Task material -
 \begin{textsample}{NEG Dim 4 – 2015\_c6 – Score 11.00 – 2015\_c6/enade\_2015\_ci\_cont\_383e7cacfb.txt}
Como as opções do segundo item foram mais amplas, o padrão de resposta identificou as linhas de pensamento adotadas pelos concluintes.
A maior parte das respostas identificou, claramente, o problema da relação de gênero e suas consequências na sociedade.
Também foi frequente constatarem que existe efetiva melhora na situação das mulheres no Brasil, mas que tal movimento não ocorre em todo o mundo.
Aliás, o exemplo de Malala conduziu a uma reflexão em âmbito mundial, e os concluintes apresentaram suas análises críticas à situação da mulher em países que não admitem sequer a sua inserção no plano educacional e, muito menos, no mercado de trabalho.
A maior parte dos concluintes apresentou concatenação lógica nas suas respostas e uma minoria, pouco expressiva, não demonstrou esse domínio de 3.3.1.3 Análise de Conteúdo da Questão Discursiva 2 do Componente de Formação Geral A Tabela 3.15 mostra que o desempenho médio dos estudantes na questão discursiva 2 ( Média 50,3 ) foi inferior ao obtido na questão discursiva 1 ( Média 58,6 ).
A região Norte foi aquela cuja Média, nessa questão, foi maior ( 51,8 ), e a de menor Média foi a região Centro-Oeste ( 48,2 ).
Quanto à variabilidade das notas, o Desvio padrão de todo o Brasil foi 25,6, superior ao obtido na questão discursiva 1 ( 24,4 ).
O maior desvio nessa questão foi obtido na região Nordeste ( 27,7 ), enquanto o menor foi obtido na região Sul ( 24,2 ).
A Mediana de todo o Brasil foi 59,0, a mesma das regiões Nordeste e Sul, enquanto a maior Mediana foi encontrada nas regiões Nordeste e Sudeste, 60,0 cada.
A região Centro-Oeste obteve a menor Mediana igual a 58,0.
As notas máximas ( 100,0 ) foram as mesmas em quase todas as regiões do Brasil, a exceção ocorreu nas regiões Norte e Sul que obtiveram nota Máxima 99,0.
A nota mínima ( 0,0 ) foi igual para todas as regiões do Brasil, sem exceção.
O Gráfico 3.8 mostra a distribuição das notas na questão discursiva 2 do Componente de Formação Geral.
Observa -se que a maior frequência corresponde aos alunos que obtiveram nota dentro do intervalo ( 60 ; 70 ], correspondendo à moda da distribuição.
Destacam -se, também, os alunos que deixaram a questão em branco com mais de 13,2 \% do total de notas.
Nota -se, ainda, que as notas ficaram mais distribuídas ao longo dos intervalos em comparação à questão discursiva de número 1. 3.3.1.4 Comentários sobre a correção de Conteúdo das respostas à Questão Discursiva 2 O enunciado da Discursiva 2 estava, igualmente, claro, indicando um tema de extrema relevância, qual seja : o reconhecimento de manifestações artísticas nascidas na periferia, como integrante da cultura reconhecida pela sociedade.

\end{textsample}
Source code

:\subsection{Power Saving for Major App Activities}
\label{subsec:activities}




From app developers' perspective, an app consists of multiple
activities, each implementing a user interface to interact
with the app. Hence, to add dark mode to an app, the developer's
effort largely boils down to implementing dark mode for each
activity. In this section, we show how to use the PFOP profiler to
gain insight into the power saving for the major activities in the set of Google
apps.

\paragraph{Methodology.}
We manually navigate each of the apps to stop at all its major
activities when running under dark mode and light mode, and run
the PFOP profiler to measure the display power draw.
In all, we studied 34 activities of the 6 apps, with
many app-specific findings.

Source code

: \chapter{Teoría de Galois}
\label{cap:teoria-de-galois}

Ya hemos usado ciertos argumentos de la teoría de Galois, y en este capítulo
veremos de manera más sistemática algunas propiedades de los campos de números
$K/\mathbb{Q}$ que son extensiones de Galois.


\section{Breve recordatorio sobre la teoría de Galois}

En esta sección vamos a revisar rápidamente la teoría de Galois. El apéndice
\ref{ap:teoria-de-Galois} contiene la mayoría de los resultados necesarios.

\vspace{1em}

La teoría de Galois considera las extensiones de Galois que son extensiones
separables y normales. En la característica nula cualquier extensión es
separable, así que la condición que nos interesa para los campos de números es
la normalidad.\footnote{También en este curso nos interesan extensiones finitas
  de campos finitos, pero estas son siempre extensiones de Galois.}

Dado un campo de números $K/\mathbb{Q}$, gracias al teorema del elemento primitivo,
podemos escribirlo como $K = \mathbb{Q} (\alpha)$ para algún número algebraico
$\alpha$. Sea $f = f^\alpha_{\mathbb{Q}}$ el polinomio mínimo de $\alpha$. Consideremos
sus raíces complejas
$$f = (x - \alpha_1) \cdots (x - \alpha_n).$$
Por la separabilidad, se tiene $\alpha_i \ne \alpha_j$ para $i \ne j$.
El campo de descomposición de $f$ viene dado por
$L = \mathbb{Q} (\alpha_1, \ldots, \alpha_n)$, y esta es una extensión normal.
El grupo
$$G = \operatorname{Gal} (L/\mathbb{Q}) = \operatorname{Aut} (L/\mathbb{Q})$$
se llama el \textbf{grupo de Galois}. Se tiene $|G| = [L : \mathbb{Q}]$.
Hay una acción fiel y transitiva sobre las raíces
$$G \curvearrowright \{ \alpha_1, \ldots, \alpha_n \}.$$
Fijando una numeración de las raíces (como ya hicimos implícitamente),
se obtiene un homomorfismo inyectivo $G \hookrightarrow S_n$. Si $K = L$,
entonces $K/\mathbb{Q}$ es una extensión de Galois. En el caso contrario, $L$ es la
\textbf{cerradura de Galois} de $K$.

Task statement - Transcribe the records above from the line holding "recordatorio sobre la" down to the line holding "separables y normales.", inclusive, without adding anything.

Response box -
\section{Breve recordatorio sobre la teoría de Galois}

En esta sección vamos a revisar rápidamente la teoría de Galois. El apéndice
\ref{ap:teoria-de-Galois} contiene la mayoría de los resultados necesarios.

\vspace{1em}

La teoría de Galois considera las extensiones de Galois que son extensiones
separables y normales. En la característica nula cualquier extensión es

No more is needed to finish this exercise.